À chaque fois se reproduit le même story-board, le même guet-apens. Les personnes convoquées, bien souvent à la préfecture de l’Essonne, se présentent au guichet 3, qui les renvoie au guichet 4, puis ensuite à 15h30, au guichet 24/25. Et là surprise, une dame leur dit qu’ils vont être conduits au CRA de Palaiseau pour être emmenés ensuite au Portugal, en Italie, en Espagne, ou en Suède selon les cas. Cela en présence quelquefois d’un interprète et toujours de deux hommes en civil qui s’avèrent être des policiers.
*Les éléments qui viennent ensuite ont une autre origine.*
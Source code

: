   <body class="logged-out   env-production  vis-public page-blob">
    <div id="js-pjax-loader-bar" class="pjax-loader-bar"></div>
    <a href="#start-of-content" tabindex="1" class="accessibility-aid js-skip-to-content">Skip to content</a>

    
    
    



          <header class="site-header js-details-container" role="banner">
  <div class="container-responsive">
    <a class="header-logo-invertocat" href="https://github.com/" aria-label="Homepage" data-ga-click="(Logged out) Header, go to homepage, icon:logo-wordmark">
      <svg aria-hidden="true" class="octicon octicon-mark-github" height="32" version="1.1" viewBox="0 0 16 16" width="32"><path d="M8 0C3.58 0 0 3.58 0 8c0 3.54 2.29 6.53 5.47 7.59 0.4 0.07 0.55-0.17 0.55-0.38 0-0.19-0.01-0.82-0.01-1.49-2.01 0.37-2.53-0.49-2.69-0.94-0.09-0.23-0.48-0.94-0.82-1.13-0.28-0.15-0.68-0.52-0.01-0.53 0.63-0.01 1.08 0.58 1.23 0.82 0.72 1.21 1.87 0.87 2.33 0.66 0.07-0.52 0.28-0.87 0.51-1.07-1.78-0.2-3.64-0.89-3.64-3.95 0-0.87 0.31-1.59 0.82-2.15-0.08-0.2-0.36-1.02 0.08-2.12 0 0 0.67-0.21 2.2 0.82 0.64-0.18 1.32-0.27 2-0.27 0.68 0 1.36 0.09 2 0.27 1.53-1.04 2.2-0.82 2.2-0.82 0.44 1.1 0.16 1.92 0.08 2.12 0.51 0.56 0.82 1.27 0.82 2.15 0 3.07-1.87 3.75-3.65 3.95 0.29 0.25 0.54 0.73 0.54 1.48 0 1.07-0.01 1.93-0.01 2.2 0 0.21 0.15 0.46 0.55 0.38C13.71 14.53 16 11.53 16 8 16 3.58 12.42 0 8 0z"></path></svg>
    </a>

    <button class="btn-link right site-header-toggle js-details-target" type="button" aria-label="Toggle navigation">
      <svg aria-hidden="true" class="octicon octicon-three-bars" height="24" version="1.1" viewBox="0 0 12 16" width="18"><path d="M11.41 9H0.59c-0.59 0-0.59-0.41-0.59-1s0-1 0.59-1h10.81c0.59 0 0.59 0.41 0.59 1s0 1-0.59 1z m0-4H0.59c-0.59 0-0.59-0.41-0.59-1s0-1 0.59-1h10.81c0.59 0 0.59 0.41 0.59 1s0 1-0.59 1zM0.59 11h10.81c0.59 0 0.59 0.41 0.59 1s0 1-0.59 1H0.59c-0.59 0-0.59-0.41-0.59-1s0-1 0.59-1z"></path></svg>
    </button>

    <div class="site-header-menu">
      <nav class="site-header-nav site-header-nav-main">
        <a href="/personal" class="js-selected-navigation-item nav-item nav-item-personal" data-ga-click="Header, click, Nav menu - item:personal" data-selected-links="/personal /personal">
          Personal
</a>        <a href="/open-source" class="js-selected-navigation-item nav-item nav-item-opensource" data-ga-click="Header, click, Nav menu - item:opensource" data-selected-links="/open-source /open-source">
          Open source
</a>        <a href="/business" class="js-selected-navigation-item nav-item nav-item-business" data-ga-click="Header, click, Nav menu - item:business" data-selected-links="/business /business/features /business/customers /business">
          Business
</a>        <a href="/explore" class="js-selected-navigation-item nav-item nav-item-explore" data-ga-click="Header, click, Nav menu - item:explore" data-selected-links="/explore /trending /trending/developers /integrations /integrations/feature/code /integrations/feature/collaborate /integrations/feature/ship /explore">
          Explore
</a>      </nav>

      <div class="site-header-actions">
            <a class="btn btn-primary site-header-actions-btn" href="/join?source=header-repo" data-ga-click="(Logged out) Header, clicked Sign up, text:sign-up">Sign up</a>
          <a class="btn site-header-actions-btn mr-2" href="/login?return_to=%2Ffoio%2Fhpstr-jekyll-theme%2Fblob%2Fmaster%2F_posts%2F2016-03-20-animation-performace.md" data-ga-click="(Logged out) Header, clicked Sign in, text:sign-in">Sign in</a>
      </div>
Aussitôt dit, aussitôt fait, cela ne traîne pas, c’est du beau travail. La femme, la sœur, la famille, pas informée, aura beau dès le lendemain prendre un avocat, venir témoigner au tribunal, les associations intervenir : ce sera déjà trop tard. Certains avaient des récépissés toujours en cours de validité pour plusieurs mois. Dans la majorité des cas, rien n’y fait, la machine à broyer les vies des étrangers est bien huilée et efficacement en marche.

Sans état d’âme. Banalement. La « dame du bureau 4 » de la préfecture d’Évry dort-elle bien, peut-elle être fière de ses états de service, de ses allées et venues entre le guichet 4 et le guichet 24/25 ?

L’agent administratif de la préfecture de Paris pense-t-il qu’en suivant à la lettre le CESEDA, code du séjour des étrangers et des demandeurs d’asile, il sert bien la France, jadis appelée « terre d’accueil » ? Ce qu’ils font ou participent à faire, est-il juste ? Mais quand, sous l’égide du même ministre de l’Intérieur, la décision sera-t-elle prise de dégager des compétences tout aussi efficaces pour satisfaire d’autres services ? Particulièrement en Essonne, les services des naturalisations et des renouvellements de titres de séjour sont totalement inaccessibles par téléphone depuis plusieurs mois alors que le téléphone est le seul moyen fourni pour pouvoir obtenir un rendez-vous, moyen d’ailleurs obligatoire ! Kafkaïen ? Ubuesque… La moulinette est en marche.